University of Washington Center for Human Rights
- Andrew Shaw
- May 20
- 2 min read
Updated: 6 days ago

From Winter 2024 to Spring 2025 (with a brief hiatus from Summer 2024 to Autumn 2024), I have worked as a Human Rights Fellow at the Center for Human Rights (UWCHR). I first connected with UWCHR through my mentor in the Interdisciplinary Honors Peer Mentoring Program, Tara Saleh, while catching up over coffee one day. I had just finished a summer internship in public interest technology, I told her, and was looking for further opportunities to get involved in similar research during the school year. Having worked at UWCHR herself, Tara recommended I reach out to the Center to learn about their own technical work.
Since connecting with Phil Neff, the UWCHR research coordinator, I have loved every second of working there. My work at UWCHR is an incredibly fulfilling way for me to use my technological skills to give back to refugee and immigrant communities--a background that my own family comes from. My projects at UWCHR have included training machine learning models to categorize immigration arrest records (which was included in a recent public report), submitting public records requests to law enforcement agencies, and most recently conducting data analysis on large immigration enforcement datasets. In my work, I have been able to apply knowledge from an interdisciplinary range of classes such as CSE 447 (Natural Language Processing) and PHIL 405 (Political Philosophy of Race), but I have also learned a great deal of technical and humanitarian knowledge from Phil and the UWCHR staff. In addition to my official work for UWCHR, I have also been able to bring my work into class projects to give back to the organization, in classes such as CSE 582 (Ethics in AI) and CSE 581 (Computer Ethics). I even asked Phil to write my letter of recommendation for the BS/MS program, which I was accepted into.
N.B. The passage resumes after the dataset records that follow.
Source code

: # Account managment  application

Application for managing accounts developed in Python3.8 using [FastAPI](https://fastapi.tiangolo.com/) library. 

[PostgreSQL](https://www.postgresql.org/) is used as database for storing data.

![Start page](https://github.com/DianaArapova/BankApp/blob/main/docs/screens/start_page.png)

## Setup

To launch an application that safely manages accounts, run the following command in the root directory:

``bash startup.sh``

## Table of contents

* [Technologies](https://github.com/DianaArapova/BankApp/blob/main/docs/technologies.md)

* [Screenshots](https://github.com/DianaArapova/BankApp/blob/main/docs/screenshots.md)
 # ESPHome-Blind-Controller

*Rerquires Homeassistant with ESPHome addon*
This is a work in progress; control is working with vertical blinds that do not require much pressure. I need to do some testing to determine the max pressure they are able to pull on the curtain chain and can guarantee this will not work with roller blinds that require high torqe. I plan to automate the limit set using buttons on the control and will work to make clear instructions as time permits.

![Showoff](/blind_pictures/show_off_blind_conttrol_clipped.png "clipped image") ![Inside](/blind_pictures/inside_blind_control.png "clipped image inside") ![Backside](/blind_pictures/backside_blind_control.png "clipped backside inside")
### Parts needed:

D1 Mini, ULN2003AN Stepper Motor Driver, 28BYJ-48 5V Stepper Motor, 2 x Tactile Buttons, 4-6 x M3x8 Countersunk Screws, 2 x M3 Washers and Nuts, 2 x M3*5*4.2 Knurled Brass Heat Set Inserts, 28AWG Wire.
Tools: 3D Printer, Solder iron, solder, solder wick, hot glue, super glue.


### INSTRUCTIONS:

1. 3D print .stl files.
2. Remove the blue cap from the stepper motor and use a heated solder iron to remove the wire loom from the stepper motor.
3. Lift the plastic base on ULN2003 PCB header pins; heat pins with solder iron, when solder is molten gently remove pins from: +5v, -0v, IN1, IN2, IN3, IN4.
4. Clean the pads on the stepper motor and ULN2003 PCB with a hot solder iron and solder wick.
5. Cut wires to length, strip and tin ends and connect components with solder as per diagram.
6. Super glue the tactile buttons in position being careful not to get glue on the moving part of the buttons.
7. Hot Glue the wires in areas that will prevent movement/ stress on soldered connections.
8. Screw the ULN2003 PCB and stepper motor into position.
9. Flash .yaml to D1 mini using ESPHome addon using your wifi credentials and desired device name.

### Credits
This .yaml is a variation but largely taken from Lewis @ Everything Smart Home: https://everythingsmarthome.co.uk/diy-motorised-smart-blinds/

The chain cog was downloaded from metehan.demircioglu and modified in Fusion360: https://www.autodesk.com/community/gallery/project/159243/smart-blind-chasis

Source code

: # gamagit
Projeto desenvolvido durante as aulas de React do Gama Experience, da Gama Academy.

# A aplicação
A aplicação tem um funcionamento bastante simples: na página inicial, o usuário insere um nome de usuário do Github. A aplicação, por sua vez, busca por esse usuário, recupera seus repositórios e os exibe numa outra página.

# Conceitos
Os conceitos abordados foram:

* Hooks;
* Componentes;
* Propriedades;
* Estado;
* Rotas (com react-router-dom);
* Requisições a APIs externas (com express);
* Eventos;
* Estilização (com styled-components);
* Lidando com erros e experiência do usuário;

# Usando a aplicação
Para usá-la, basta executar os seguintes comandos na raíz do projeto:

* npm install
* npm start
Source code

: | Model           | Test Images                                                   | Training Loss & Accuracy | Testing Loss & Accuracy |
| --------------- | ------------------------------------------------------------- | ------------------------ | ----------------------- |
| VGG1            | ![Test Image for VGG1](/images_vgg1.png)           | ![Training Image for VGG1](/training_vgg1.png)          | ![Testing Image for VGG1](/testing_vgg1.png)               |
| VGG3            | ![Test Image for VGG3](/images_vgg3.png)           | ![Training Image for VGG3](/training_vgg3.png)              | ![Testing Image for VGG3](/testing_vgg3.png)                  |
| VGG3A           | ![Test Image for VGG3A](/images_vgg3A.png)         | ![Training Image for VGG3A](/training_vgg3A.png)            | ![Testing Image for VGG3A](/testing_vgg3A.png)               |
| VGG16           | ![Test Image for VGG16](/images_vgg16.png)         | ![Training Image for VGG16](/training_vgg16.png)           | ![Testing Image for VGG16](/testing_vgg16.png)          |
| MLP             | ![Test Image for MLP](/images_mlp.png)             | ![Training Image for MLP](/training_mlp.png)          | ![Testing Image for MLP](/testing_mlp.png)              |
The biggest impact that working at UWCHR has had on me, however, is cementing the value of service. Having worked at both UWCHR and a big tech company like Amazon, I have learned that that I feel most fulfilled when applying my technical skills for others in need. This was the reason that I turned down my Amazon return offer, for example, and decided to work for a nonprofit called USAFacts next summer. No matter where I go next, I will always carry with me the valuable lesson from UWCHR to center marginalized and vulnerable communities in my technological practice.